There's a huge difference between having a medical resident or intern in the room and having a private citizen with no relationship to the patient and no medical reason for being there in the room.
It's the job of the intern to go around. All my non-sports medicine medical care in the last 8 years has been at a university hospital, so I'm used to having interns and residents having things explained to them, or taking notes, or generally being helpful medical people in the background.
That's not the same as "Hi! I'm the doctor's random friend! I'm not a doctor anymore!" in the room.
Because addicts dissemble? Isn't that really common? I don't have any relatives who are specifically (or only) addicted to morphine, but there are a million reasons they'll give before "it really feels good" and "it hurts when I stop". Really good reasons.
Still rings clunky in the context. Yeah, addicts dissemble. But you'd expect, then, that you'd have Holmes call him on it, based on what they've written him like thus far.
Holmes is to tell him he should have been stealing a more efficient drug?
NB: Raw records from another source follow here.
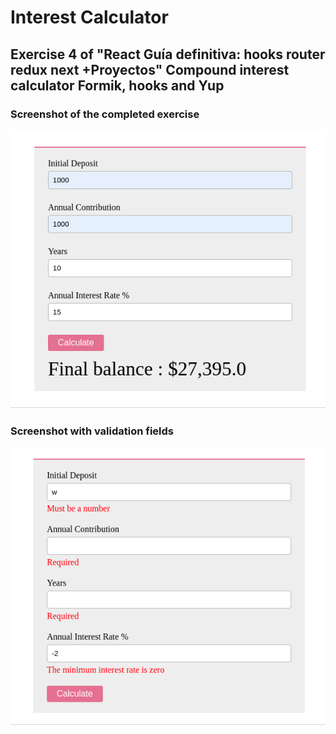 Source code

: # Interest Calculator

## Exercise 4 of "React Guía definitiva: hooks router redux next +Proyectos" Compound interest calculator Formik, hooks and Yup



### Screenshot of the completed exercise
![Screenshot](Screenshot.png)
### Screenshot with validation fields
![Screenshot](Screenshot_validation.png)
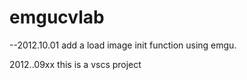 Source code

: emgucvlab
=========

--2012.10.01
add a load image init function using emgu.

2012..09xx
this is a vscs project  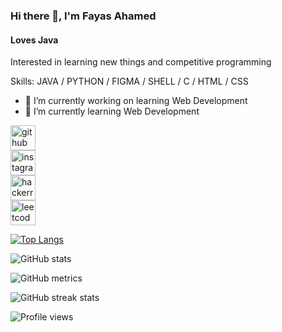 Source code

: ### Hi there 👋, I'm Fayas Ahamed
#### Loves Java
Interested in learning new things and competitive programming

Skills: JAVA / PYTHON / FIGMA / SHELL / C / HTML / CSS 

- 🔭 I’m currently working on learning Web Development 
- 🌱 I’m currently learning Web Development 


[<img src='https://cdn.jsdelivr.net/npm/simple-icons@3.0.1/icons/github.svg' alt='github' height='40'>](https://github.com/fayas1234)  
[<img src='https://cdn.jsdelivr.net/npm/simple-icons@3.0.1/icons/instagram.svg' alt='instagram' height='40'>](https://www.instagram.com/fayasahamed638/)  
[<img src='https://cdn.jsdelivr.net/npm/simple-icons@3.0.1/icons/hackerrank.svg' alt='hackerrank' height='40'>](https://www.hackerrank.com/Fayas1234)  
[<img src='https://cdn.jsdelivr.net/npm/simple-icons@3.0.1/icons/leetcode.svg' alt='leetcode' height='40'>](https://leetcode.com/fayas1234/)  

[![Top Langs](https://github-readme-stats.vercel.app/api/top-langs/?username=fayas1234)](https://github.com/anuraghazra/github-readme-stats)

![GitHub stats](https://github-readme-stats.vercel.app/api?username=fayas1234&show_icons=true)  

![GitHub metrics](https://metrics.lecoq.io/fayas1234)  

![GitHub streak stats](https://streak-stats.demolab.com/?user=fayas1234)  

![Profile views](https://gpvc.arturio.dev/fayas1234)  
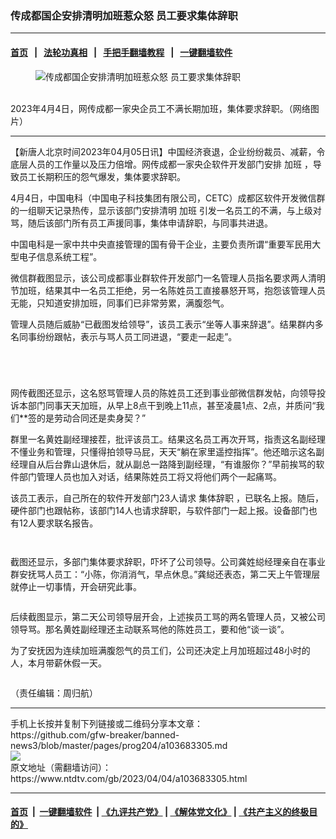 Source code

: ### 传成都国企安排清明加班惹众怒 员工要求集体辞职
------------------------

#### [首页](https://github.com/gfw-breaker/banned-news3/blob/master/README.md) &nbsp;&nbsp;|&nbsp;&nbsp; [法轮功真相](https://github.com/begood0513/basic/blob/master/README.md)  &nbsp;&nbsp;|&nbsp;&nbsp; [手把手翻墙教程](https://github.com/gfw-breaker/guides/wiki)  &nbsp;&nbsp;|&nbsp;&nbsp; [一键翻墙软件](https://github.com/gfw-breaker/nogfw/blob/master/README.md)  



<div><div class="featured_image">
 <figure>
  <img alt="传成都国企安排清明加班惹众怒 员工要求集体辞职" src="https://i.ntdtv.com/assets/uploads/2023/04/id103683316-FotoJet-1.jpg"/>
 </figure><br/>
 <span class="caption">
  2023年4月4日，网传成都一家央企员工不满长期加班，集体要求辞职。（网络图片）
 </span>
</div>
</div><hr/>


<div><div class="post_content" itemprop="articleBody">
 <p>
  【新唐人北京时间2023年04月05日讯】中国经济衰退，企业纷纷裁员、减薪，令底层人员的工作量以及压力倍增。网传成都一家央企软件开发部门安排
  <ok href="https://www.ntdtv.com/gb/加班.htm">
   加班
  </ok>
  ，导致员工长期积压的怨气爆发，集体要求辞职。
 </p>
 <p>
  4月4日，中国电科（中国电子科技集团有限公司，CETC）成都区软件开发微信群的一组聊天记录热传，显示该部门安排清明
  <ok href="https://www.ntdtv.com/gb/加班.htm">
   加班
  </ok>
  引发一名员工的不满，与上级对骂，随后该部门所有员工声援同事，集体申请辞职，与同事共进退。
 </p>
 <p>
  中国电科是一家中共中央直接管理的国有骨干企业，主要负责所谓“重要军民用大型电子信息系统工程”。
 </p>
 <p>
  微信群截图显示，该公司成都事业群软件开发部门一名管理人员指名要求两人清明节加班，结果其中一名员工拒绝，另一名陈姓员工直接暴怒开骂，抱怨该管理人员无能，只知道安排加班，同事们已非常劳累，满腹怨气。
 </p>
 <p>
  管理人员随后威胁“已截图发给领导”，该员工表示“坐等人事来辞退”。结果群内多名同事纷纷跟帖，表示与骂人员工同进退，“要走一起走”。
 </p>
 <p>
  <ok href="https://i.ntdtv.com/assets/uploads/2023/04/id103683319-Fs5KO-9WIAAjJp2.jpg">
   <img alt="" class="aligncenter wp-image-103683319" src="https://i.ntdtv.com/assets/uploads/2023/04/id103683319-Fs5KO-9WIAAjJp2.jpg"/>
  </ok>
 </p>
 <p>
  <ok href="https://i.ntdtv.com/assets/uploads/2023/04/id103683321-Fs5KSJfX0AUfsVN.jpg">
   <img alt="" class="aligncenter wp-image-103683321" src="https://i.ntdtv.com/assets/uploads/2023/04/id103683321-Fs5KSJfX0AUfsVN.jpg"/>
  </ok>
 </p>
 <p>
  <ok href="https://i.ntdtv.com/assets/uploads/2023/04/id103683322-Fs5KY4VXwAERBUJ.jpg">
   <img alt="" class="aligncenter wp-image-103683322" src="https://i.ntdtv.com/assets/uploads/2023/04/id103683322-Fs5KY4VXwAERBUJ.jpg"/>
  </ok>
 </p>
 <p>
  <ok href="https://i.ntdtv.com/assets/uploads/2023/04/id103683323-Fs5KdrXWYAIywLS.jpg">
   <img alt="" class="aligncenter wp-image-103683323" src="https://i.ntdtv.com/assets/uploads/2023/04/id103683323-Fs5KdrXWYAIywLS.jpg"/>
  </ok>
 </p>
 <p>
  网传截图还显示，这名怒骂管理人员的陈姓员工还到事业部微信群发帖，向领导投诉本部门同事天天加班，从早上8点干到晚上11点，甚至凌晨1点、2点，并质问“我们**签的是劳动合同还是卖身契？”
 </p>
 <p>
  群里一名黄姓副经理接茬，批评该员工。结果这名员工再次开骂，指责这名副经理不懂业务和管理，只懂得拍领导马屁，天天“躺在家里遥控指挥”。他还暗示这名副经理自从后台靠山退休后，就从副总一路降到副经理，“有谁服你？”早前挨骂的软件部门管理人员也加入对话，结果陈姓员工将又将他们两个一起痛骂。
 </p>
 <p>
  该员工表示，自己所在的软件开发部门23人请求
  <ok href="https://www.ntdtv.com/gb/集体辞职.htm">
   集体辞职
  </ok>
  ，已联名上报。随后，硬件部门也跟帖称，该部门14人也请求辞职，与软件部门一起上报。设备部门也有12人要求联名报告。
 </p>
 <p>
  <ok href="https://i.ntdtv.com/assets/uploads/2023/04/id103683324-018A9E200A8A168D7387BF0560D568EB29.jpg">
   <img alt="" class="aligncenter wp-image-103683324" src="https://i.ntdtv.com/assets/uploads/2023/04/id103683324-018A9E200A8A168D7387BF0560D568EB29-600x1336.jpg"/>
  </ok>
 </p>
 <p>
  <ok href="https://i.ntdtv.com/assets/uploads/2023/04/id103683325-02BEDB207F2C5716B45A1C71327C84621C.jpg">
   <img alt="" class="aligncenter wp-image-103683325" src="https://i.ntdtv.com/assets/uploads/2023/04/id103683325-02BEDB207F2C5716B45A1C71327C84621C-600x1336.jpg"/>
  </ok>
 </p>
 <p>
  截图还显示，多部门集体要求辞职，吓坏了公司领导。公司龚姓縂经理亲自在事业群安抚骂人员工：“小陈，你消消气，早点休息。”龚縂还表态，第二天上午管理层就停止一切事情，开会研究此事。
 </p>
 <p>
  <ok href="https://i.ntdtv.com/assets/uploads/2023/04/id103683328-6706D2298C04B7BE67044516DDE99BA7.jpg">
   <img alt="" class="aligncenter wp-image-103683328" src="https://i.ntdtv.com/assets/uploads/2023/04/id103683328-6706D2298C04B7BE67044516DDE99BA7-600x1336.jpg"/>
  </ok>
 </p>
 <p>
  后续截图显示，第二天公司领导层开会，上述挨员工骂的两名管理人员，又被公司领导骂。那名黄姓副经理还主动联系骂他的陈姓员工，要和他“谈一谈”。
 </p>
 <p>
  为了安抚因为连续加班满腹怨气的员工们，公司还决定上月加班超过48小时的人，本月带薪休假一天。
 </p>
 <p>
  <ok href="https://i.ntdtv.com/assets/uploads/2023/04/id103683318-06991711494304E4334502FD2199EEA9BD.jpg">
   <img alt="" class="aligncenter wp-image-103683318" src="https://i.ntdtv.com/assets/uploads/2023/04/id103683318-06991711494304E4334502FD2199EEA9BD-600x1579.jpg"/>
  </ok>
 </p>
 <p>
  （责任编辑：周归航）
 </p>
 <div class="single_ad">
 </div>
</div>
</div>
<hr/>
手机上长按并复制下列链接或二维码分享本文章：<br/>
https://github.com/gfw-breaker/banned-news3/blob/master/pages/prog204/a103683305.md <br/>
<a href='https://github.com/gfw-breaker/banned-news3/blob/master/pages/prog204/a103683305.md'><img src='https://github.com/gfw-breaker/banned-news3/blob/master/pages/prog204/a103683305.md.png'/></a> <br/>
原文地址（需翻墙访问）：https://www.ntdtv.com/gb/2023/04/04/a103683305.html


------------------------
#### [首页](https://github.com/gfw-breaker/banned-news3/blob/master/README.md) &nbsp;|&nbsp; [一键翻墙软件](https://github.com/gfw-breaker/nogfw/blob/master/README.md) &nbsp;| [《九评共产党》](https://github.com/gfw-breaker/9ping.md/blob/master/README.md#九评之一评共产党是什么) | [《解体党文化》](https://github.com/gfw-breaker/jtdwh.md/blob/master/README.md) | [《共产主义的终极目的》](https://github.com/gfw-breaker/gczydzjmd.md/blob/master/README.md)


<img src='http://gfw-breaker.win/banned-news3/pages/prog204/a103683305.md' width='0px' height='0px'/>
My point about addiction is that the guy didn't pick the most medically sensible thing to treat insomnia, and go with that. He's a morphine addict, and he's using it to get himself to sleep.
And he's justifying his addiction with all sorts of medical necessity blah blah, but the fact is--that's what he's addicted to for sleeping by now. And if he'd wanted the Ambien feel, he'd have gotten addicted to that instead.
Holmes is to tell him he should have been stealing a more efficient drug?
Aw, Holmes would totally have told him that.
Yeah, Holmes, as Zenkitty says, would have called him on that. Or said that if he was telling the truth about his reasons, he'd have gone for Ambien instead. It was sloppy writing.
And he's justifying his addiction with all sorts of medical necessity blah blah, but the fact is--that's what he's addicted to for sleeping by now. And if he'd wanted the Ambien feel, he'd have gotten addicted to that instead.
But morphine's just not a good sedative drug for chronic use, for a number of reasons, including but not limited to the reduction of the sedation effect with chronic use. I could see Joe Random Guy deciding it's a good idea, but not Doctor Joe.
That was a fun episode of Castle. I laughed a lot.
With that pumpkin head? Dude.
"Were you wearing protection?"
But morphine's just not a good sedative drug for chronic use
But sedation's not the point with addicts, is it? Excuses are the point. Whether or not Holmes would call him on it is one thing, but an addict lying about why they're taking their drug--isn't that Every Day Every Where?
But sedation's not the point with addicts, is it? Excuses are the point. Whether or not Holmes would call him on it is one thing, but an addict lying about why they're taking their drug--isn't that Every Day Every Where?
It's just a really unbelievable writing choice for an addiction for a medical resident. It fit their plot, but not their character, and caused acute suspension of disbelief issues. (Statistically, I believe actually they're only more prone to abuse alcohol if anything, but I'd have to check the papers on it again.)